A few nights later, my sister wakes me up again. I go to her room and both of us watch a peaceful, sleeping baby. “I am tired. And I want to be held”, she says. So I hold her. The pregnancy and first few weeks of motherhood have taken a toll on her. Her once lustrous, thick hair is a lump. Her once shiny, sparkly eyes are blank and exhausted. Her spirit, seemingly escaping from her by the day. She sleeps soundly for an hour until her son’s wail wakes her again. I go fix coffee for both of us. The sharp acidic hit at 2AM is very welcome and we soon are whispering to each other. About how she isn’t suddenly happy anymore, about how that already she hopes that her son doesn’t inherit her (and her husband’s) inadequacies, about what his dreams are full of, about his sudden, mysterious smiles. About why poop is so many colours, about why for boys the wiping is from back to front and for girls the reverse, about the incessant air guitaring with his arms.
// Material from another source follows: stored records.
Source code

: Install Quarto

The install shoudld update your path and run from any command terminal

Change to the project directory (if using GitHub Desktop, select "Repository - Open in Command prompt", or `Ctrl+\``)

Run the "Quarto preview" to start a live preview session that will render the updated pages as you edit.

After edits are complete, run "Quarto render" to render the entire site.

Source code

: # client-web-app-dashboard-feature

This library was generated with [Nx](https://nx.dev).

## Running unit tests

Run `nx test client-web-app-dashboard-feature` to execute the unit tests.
About how he is as much an object of near continuous curiosity as anything else.

One evening, with the breeze rattling the wind chime, I tell him stories. About his mother, his father, his aunt, his grandfather, his grandmother who would have absolutely pampered him were she alive. I tell him about the stars, the clouds, the moon, the sky. I tell him about flowers and trees and dogs and cats and other animals. I tell him about steam trains and loud hissing noise they used to make. I tell him about how because of the fickle nature of one chromosome, he became a man thus eliminating a huge chunk of hardship his mother and his cousin sisters have faced, are facing and will face. He listens attentively, eyes blinking furiously, until I pause to catch a breath. If I stop for too long, he contorts his face, threatening to cry.

A few hours later, in bed, I wonder if he’s taken in those stories. Does he realise that he was told something? I wonder about how little he knows. What would it be like to not know things at all, yet be conscious of it? What would it be to grow up learning things again yet knowing that you are re-learning them and that you deliberately chose this path?


Here’s the thing: In the short while he’s been home, he’s healed me. From not wanting to head home for hours after work, I now count the minutes to dart back. To see him, his ridiculous, I am so full of angst face, to smell him, to have him grip my little finger and not let go. He’s not my son. He’ll soon leave. It breaks my heart.

He’s hungry and screaming. I pick him up, look at him and realise that no matter, there is never going to be a moment when I won’t love him.